Antlers review: A beautiful horror flick in search of a serviceable plot

·Contributor
·3-min read

Length: 99 minutes
Director: Scott Cooper

Producer: Guillermo Del Toro
Cast: Jeremy T. Thomas, Scott Haze, Sawyer Jones, Keri Russell, Jesse Plemons

In theatres from 28 October 2021 (Singapore)

2 out of 5 stars

Antlers is actually really beautifully made, for a horror flick.

The panoramic views of the Douglas fir canopies that dot the landscape shrouded in mist, and the corrugated mines, scenic lakes and rustic countryside of the state of Oregon are breathtaking to behold. 

These elements really come together and complement the ominous pace and isolated setting in which Scott Cooper chose to film his latest thriller.

The film is an adaptation of the myth of the wendigo, a monster from Native American folklore.

Unfortunately for this particular beast, there's too much bark and not much bite, in spite of the fact that celebrated Academy Award-winning director Guillermo Del Toro has deigned to produce this meandering creature which fails to find a serviceable plot.

Lucas Weaver (Jeremy T. Thomas) is a small boy shouldering a huge burden. He is mercilessly bullied in school and constantly carries a dark, haunted look on his pinched features and skeletal frame.

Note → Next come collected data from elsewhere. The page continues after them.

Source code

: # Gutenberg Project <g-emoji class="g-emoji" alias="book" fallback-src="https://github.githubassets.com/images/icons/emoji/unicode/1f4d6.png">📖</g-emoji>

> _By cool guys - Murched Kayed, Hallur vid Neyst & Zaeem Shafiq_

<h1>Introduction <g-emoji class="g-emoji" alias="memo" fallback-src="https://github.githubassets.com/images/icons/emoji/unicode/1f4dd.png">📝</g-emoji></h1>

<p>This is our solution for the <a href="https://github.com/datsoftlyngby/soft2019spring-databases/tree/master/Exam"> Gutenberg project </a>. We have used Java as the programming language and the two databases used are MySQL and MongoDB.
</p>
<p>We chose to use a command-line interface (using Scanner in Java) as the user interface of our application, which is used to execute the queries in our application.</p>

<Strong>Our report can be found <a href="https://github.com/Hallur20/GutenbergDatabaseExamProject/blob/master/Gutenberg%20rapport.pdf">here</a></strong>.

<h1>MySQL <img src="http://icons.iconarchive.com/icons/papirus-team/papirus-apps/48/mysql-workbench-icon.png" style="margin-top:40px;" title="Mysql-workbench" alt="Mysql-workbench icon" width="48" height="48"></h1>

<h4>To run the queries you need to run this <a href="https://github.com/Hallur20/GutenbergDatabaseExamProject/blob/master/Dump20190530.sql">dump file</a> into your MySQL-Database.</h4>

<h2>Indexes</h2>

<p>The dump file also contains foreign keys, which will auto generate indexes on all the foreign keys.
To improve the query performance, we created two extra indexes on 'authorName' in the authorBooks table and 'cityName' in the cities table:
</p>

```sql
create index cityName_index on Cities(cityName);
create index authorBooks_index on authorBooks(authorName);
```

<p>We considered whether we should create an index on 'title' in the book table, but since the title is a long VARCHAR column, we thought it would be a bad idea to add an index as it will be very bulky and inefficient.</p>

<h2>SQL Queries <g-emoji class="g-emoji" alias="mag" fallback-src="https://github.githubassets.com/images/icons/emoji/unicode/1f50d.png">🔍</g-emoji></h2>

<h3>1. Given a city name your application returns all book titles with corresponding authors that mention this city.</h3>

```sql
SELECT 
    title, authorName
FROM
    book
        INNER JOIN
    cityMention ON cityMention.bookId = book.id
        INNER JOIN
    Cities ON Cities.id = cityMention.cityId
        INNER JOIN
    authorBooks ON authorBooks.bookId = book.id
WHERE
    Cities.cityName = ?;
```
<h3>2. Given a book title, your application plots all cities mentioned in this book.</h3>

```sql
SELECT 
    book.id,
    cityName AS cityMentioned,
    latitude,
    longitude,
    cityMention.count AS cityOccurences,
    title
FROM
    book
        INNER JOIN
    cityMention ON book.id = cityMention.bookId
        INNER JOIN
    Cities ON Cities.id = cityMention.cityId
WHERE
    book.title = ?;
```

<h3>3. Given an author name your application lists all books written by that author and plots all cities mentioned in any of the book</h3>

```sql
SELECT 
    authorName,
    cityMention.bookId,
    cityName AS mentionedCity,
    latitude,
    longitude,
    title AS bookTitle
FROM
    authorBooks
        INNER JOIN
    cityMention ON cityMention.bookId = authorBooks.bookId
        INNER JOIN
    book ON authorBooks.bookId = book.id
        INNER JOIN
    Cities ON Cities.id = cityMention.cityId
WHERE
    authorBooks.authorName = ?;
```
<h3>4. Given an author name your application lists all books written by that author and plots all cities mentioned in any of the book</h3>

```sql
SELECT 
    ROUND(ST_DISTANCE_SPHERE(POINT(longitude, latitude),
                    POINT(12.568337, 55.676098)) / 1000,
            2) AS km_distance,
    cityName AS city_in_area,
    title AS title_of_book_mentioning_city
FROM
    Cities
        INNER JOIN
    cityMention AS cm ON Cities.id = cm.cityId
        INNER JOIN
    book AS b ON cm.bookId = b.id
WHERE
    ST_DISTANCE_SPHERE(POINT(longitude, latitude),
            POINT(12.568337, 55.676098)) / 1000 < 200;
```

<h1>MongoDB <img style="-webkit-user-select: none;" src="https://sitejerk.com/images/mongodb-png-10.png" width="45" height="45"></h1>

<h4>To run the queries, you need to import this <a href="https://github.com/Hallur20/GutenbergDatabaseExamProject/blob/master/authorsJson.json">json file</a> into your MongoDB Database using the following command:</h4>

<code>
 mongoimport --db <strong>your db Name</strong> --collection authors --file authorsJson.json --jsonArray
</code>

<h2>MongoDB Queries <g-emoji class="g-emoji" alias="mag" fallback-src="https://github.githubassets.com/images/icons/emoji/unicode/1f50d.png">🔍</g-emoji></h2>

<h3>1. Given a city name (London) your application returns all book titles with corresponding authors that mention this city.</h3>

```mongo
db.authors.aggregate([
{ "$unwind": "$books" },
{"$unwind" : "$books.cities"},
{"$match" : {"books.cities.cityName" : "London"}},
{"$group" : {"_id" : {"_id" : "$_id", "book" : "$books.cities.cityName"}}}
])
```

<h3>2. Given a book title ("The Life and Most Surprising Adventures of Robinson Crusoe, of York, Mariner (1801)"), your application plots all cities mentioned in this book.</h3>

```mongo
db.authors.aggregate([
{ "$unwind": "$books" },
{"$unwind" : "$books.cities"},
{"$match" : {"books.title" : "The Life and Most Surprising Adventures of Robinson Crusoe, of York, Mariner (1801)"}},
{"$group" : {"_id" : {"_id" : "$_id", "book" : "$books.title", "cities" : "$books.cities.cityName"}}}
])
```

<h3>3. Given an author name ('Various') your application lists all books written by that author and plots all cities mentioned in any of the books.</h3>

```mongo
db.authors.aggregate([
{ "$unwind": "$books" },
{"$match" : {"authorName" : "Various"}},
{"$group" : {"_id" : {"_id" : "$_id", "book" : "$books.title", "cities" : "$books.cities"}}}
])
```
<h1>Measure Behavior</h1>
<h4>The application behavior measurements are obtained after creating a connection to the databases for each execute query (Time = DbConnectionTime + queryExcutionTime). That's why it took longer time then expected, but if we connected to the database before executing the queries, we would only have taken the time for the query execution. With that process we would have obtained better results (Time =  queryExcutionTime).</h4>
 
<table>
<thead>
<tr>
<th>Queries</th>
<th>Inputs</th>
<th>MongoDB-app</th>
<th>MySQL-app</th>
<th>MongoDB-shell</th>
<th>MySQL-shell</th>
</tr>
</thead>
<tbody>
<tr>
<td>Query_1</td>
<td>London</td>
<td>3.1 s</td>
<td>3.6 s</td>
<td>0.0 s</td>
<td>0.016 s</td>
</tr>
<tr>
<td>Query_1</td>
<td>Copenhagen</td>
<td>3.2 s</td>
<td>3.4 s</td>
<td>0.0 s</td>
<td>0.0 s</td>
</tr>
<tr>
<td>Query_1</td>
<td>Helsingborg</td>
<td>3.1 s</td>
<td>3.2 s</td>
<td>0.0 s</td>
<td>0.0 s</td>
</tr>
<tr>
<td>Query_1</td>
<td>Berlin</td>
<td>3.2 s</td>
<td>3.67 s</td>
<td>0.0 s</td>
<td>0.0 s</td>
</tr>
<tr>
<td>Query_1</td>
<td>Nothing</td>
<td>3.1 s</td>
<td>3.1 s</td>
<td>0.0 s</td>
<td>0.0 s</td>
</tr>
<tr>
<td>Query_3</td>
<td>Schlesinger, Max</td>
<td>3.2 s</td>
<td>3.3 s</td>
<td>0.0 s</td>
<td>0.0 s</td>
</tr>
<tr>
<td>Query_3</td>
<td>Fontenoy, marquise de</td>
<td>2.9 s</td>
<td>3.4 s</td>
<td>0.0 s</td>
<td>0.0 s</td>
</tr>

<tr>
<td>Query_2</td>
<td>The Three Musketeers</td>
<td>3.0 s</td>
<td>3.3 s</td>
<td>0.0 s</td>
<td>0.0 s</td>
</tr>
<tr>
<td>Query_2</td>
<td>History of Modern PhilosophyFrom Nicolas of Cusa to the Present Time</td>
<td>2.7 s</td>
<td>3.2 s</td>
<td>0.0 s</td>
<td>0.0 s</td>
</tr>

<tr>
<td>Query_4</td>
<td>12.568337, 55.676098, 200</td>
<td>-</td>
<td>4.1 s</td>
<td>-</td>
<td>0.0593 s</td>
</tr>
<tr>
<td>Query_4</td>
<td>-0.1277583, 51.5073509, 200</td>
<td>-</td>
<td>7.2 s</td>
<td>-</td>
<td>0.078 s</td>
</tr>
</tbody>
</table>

His father Frank Weaver (Scott Haze) is a druggie who, in the process of secretly cooking meth in a mine, uncovers an ancient horror from Oregon's urban legends, which apparently is a muscly, monstrous stag that doesn't believe in leg days.

Jesse Plemons, Jeremy T. Thomas, and Keri Russell in Antlers. (Photo: Disney)
Jesse Plemons, Jeremy T. Thomas, and Keri Russell in Antlers. (Photo: Disney)

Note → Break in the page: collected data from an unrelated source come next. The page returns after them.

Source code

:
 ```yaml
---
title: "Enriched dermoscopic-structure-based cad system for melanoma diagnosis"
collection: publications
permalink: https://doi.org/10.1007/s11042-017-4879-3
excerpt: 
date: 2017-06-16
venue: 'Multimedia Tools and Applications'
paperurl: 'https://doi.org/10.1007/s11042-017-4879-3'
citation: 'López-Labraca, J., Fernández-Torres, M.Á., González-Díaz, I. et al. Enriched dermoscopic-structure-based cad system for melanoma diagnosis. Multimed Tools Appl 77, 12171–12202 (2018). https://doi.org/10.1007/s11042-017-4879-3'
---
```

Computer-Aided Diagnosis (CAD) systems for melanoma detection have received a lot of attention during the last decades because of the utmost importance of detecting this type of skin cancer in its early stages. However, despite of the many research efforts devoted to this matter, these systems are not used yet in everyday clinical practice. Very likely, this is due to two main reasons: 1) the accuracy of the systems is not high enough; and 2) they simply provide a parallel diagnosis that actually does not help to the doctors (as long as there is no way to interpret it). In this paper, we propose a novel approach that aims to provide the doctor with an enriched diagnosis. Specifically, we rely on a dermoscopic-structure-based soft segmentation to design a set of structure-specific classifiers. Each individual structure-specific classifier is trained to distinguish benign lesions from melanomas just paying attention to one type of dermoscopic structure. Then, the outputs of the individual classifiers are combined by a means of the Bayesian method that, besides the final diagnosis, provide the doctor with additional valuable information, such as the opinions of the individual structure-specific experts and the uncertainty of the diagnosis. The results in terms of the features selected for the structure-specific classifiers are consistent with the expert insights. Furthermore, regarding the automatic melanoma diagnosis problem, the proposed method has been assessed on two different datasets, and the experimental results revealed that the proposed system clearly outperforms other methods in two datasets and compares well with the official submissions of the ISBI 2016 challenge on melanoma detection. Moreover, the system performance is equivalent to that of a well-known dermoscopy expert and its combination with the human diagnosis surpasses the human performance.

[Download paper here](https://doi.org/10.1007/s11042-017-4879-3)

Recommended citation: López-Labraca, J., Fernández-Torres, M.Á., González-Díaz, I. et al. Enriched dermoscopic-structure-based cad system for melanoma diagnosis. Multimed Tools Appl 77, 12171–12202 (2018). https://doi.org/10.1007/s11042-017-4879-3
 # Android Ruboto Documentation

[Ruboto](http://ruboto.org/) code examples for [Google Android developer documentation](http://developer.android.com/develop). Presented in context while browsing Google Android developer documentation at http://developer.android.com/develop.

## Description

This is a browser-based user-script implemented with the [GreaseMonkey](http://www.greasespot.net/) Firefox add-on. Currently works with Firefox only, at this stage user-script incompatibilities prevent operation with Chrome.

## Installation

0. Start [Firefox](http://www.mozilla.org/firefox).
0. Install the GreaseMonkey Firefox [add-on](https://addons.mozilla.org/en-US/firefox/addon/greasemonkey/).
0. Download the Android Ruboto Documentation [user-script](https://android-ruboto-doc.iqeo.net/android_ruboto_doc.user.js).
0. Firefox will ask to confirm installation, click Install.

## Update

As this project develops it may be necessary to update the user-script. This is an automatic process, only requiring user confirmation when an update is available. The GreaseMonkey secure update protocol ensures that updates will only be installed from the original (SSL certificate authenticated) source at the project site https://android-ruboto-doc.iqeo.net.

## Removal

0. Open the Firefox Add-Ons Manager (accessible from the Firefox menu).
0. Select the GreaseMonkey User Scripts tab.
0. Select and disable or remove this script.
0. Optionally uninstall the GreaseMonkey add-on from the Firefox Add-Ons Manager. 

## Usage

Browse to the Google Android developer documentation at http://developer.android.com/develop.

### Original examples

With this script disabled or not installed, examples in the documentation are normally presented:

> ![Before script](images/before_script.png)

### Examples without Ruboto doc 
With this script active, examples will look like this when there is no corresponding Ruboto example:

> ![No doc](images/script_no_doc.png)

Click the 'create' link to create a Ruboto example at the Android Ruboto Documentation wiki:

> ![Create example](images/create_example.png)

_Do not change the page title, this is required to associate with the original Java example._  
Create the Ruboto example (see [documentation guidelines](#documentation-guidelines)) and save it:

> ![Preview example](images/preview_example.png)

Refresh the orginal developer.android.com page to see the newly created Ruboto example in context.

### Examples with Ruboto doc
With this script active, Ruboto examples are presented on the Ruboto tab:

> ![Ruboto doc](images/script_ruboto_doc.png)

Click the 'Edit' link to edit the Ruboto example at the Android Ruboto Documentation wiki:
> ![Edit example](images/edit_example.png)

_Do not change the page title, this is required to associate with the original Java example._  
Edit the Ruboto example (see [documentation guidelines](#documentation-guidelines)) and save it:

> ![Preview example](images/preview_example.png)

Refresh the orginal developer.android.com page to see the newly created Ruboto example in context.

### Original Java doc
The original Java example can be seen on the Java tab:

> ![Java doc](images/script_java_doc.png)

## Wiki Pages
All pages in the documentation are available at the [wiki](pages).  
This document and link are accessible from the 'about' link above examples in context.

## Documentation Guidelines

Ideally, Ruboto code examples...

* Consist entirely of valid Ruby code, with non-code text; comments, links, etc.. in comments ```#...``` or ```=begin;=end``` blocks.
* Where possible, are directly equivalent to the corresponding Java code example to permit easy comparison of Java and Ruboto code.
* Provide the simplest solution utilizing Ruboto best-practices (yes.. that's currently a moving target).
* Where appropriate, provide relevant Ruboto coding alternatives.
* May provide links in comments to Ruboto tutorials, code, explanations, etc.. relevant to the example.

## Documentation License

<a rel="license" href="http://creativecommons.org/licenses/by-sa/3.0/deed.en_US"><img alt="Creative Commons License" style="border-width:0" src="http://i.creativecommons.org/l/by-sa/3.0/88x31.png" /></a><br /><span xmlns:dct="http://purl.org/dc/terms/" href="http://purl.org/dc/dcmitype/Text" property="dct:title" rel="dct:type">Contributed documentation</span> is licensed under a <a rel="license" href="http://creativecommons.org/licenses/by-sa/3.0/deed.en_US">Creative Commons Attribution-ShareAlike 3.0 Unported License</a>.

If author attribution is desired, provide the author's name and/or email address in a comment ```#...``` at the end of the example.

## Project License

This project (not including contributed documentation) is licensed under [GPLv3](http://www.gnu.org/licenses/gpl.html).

Frank is possessed by the creature and is slowly mutating into a pulsating cocoon, and has to be locked up in the Weaver family's attic. Lucas's younger brother Aiden (Sawyer Jones) is also locked up alongside his father, sporting the same spidery black veins that course through his body.

Child actor Thomas's Lucas is convincingly prodigious in portraying the underaged, tortured soul who has to provide for his family singlehandedly. Instead of doing normal things boys his age would do, Lucas spends his time after school scavenging in the forest for carcasses of dead animals to bring home and setting up traps.

Lucas's teacher Julia Meadows (Keri Russell) observes him behaving suspiciously, making disturbing drawings of black and red gashes. She pursues the matter and tries to build rapport with the child, only to be stonewalled repeatedly. 

Her brother Paul Meadows (Jesse Plemons), who is also the town sheriff, starts getting reports of missing people and mutilated corpses. The two figure that something is amiss, and their paths converge to uncover the mystery that plagues their small town.

For all its cinematic mastery, Antlers fails to pass muster when it comes to the bigger picture. The ancient creature, which is never named, is artfully depicted in the film in a way that it is never fully revealed to the audience, only through flashes of janky camera angles.

Yet, the film tries desperately and falls flat in trying to ratchet up the tension, which is never really allowed to build up fully and lands awkwardly in a rather cliched and lame ending.

The plot device is straightforwardly banal and just as gaunt as Lucas, lacking a fully fleshed out lore for the stag monster and its true intentions for being unleashed upon the world. The result is a headless carcass that is admittedly beautifully rendered but devoid of personality.